Binary in Javascript

Jul 25, 2015

Over the last week or so, I've spent my spare time working on a new roguelike game, with a focus on extensive and interesting planet generation. A key characteristic of the genre is that the game world is procedurally generated and this one is no exception.

In traditional roguelike spirit, there is no pre-rendered art. Everything is drawn as tile sized rectangles and ASCII/Unicode characters above them. Although generating the worlds is an interesting task, this post is going to look at the step that comes before. How do you store the data associated with each tile in an efficient way?

If you are used to low level memory management style programming or you've been bitmasking since childhood, then I'm afraid this isn't going to be anything new. However if you are interested in squeezing some efficiency out of Javascript, read on.

The Tile

In this game, a tile is defined by its type (earth, water, sand, rock), its height (between 0 and 1) and whether it contains any vegetation. These values are very easy to express inside an object.

var tiles = { WATER: 0, EARTH: 1, SAND: 2, ROCK: 3 };

var tile = {
  type: tiles.WATER,
  height: 0.54,
  vegetation: false,
};

Great, now I can just write a function which creates these tile objects and then store them all in a 2D array to represent the world...

I suppose you could.

But what happens when you want to generate a map the size of a planet? You end up doing a lot of memory allocation for all of these new objects you're building. The chances are, your JavaScript runtime will try and do some very clever stuff in order to optimize this for you, but regardless; you're trying to make a lot of objects.

Storage

One of the blessings of Javascript is that it is efficient enough for you to work in a high level style and enjoy great performance, simply because of the amount of work that goes into optimizing the underlying implementations. However, we shouldn't use this to exempt us from making optimisations of our own.
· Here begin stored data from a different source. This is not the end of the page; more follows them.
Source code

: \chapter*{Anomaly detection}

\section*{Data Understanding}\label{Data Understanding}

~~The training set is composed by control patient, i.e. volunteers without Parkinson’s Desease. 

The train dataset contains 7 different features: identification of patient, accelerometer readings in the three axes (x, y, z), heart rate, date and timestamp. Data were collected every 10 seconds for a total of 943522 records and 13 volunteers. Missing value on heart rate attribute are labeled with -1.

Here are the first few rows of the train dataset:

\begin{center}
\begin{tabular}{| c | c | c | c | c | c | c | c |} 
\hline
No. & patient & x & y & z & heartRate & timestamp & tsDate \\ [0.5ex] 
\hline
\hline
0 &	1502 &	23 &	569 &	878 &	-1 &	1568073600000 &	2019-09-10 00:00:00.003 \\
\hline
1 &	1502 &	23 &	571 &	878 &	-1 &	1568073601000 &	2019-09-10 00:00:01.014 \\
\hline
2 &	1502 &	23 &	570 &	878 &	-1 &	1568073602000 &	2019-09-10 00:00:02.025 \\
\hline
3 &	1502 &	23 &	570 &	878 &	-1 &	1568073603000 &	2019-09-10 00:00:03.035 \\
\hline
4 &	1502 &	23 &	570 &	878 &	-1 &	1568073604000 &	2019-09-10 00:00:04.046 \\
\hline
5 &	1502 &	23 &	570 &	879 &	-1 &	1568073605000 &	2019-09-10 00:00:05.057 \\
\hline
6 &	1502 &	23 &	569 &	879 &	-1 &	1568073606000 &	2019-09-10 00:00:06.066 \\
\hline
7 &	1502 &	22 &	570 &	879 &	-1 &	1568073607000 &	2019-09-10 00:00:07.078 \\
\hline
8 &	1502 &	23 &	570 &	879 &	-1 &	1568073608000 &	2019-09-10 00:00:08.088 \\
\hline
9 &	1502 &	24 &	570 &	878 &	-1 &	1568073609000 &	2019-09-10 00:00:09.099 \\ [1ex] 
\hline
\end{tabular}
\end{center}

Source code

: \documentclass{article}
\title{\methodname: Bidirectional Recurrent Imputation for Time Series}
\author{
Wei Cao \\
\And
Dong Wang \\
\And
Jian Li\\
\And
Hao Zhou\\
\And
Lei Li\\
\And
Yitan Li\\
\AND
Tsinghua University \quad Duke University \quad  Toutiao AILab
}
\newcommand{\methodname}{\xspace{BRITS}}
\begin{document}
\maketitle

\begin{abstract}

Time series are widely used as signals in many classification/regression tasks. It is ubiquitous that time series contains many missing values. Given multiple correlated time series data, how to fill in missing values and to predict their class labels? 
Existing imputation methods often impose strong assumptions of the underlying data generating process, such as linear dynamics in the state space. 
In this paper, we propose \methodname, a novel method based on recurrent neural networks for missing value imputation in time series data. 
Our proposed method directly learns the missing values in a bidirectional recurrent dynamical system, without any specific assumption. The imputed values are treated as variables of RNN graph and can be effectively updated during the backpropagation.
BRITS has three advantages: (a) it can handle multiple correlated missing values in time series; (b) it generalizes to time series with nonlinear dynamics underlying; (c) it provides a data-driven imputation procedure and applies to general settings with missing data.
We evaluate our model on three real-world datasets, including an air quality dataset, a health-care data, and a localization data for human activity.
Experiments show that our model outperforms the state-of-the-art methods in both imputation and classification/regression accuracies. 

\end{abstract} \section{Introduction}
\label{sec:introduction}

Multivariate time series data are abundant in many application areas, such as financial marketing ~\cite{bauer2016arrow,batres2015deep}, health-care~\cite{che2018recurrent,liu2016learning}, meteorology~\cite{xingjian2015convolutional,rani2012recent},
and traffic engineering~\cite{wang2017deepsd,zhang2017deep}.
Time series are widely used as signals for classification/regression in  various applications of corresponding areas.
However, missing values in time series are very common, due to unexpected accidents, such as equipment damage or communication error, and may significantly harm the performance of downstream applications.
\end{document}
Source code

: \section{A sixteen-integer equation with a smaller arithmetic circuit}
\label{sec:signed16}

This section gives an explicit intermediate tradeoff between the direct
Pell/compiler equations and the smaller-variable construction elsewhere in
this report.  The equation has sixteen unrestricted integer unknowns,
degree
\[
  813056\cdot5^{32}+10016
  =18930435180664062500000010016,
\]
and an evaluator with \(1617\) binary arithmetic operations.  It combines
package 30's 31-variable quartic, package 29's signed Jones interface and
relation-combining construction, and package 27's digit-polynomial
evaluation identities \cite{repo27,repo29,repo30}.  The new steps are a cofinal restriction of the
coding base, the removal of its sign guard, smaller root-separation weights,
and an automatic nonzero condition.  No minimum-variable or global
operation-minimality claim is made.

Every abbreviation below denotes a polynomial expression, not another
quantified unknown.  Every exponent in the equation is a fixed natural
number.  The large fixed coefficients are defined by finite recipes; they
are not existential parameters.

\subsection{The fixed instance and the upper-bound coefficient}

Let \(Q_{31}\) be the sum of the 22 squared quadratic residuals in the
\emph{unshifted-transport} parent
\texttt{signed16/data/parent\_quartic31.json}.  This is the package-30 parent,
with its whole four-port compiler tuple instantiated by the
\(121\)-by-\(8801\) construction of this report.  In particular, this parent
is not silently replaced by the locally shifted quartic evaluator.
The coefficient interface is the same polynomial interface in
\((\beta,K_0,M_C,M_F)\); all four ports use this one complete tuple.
Even if your world is only 512x512, you have to deal with 262144 object instances, each of which contain at least two 64 bit floating point numbers and an additional bit for the boolean. Oh and wait, you're storing a key alongside each value too and strings are made up of 16-bit unsigned integers.

String	Chars	Bits
`"type"`	4	64
`"height"`	6	96
`"vegetation"`	10	160

Altogether we have an extra 350 bits and that's not even taking null terminators into account (they'll be back). Let's throw that together with the size of our values (350 + 64 + 64 + 1 = 479). So, each of our 3 field tile instances takes up ~60 bytes of memory. Altogether your 512x512 map is taking up ~15695872 bytes or ~14.97 megabytes of data, just to store tiles. Sure you could shorten your keys and maybe even use an array instead, but you're still allocating huge amounts of memory.

If we actually perform this experiment in Chrome, we can use the memory profiler to see the amount of allocated memory for these objects.

Chrome Memory Profile

Our calculation was actually fairly close, but the V8 has done some smart things in order to save space. It only achieved a small reduction on our estimate. However, it's worth remembering that not all of these objects directly relate to our code. Some of them are created regardless. The code for this experiment can be found in this gist.

With the current state of performance in browsers and the amount of RAM in modern devices, you'd probably get away with it as well. It isn't going to be garbage collected, unless you come up with a clever chunking system that would allow you to save unused tiles into in browser storage (IndexedDB, sessionStorage etc), but 15mb of RAM isn't a lot these days. You've got take a moment to respect the developers who built games for devices with <128kb of memory.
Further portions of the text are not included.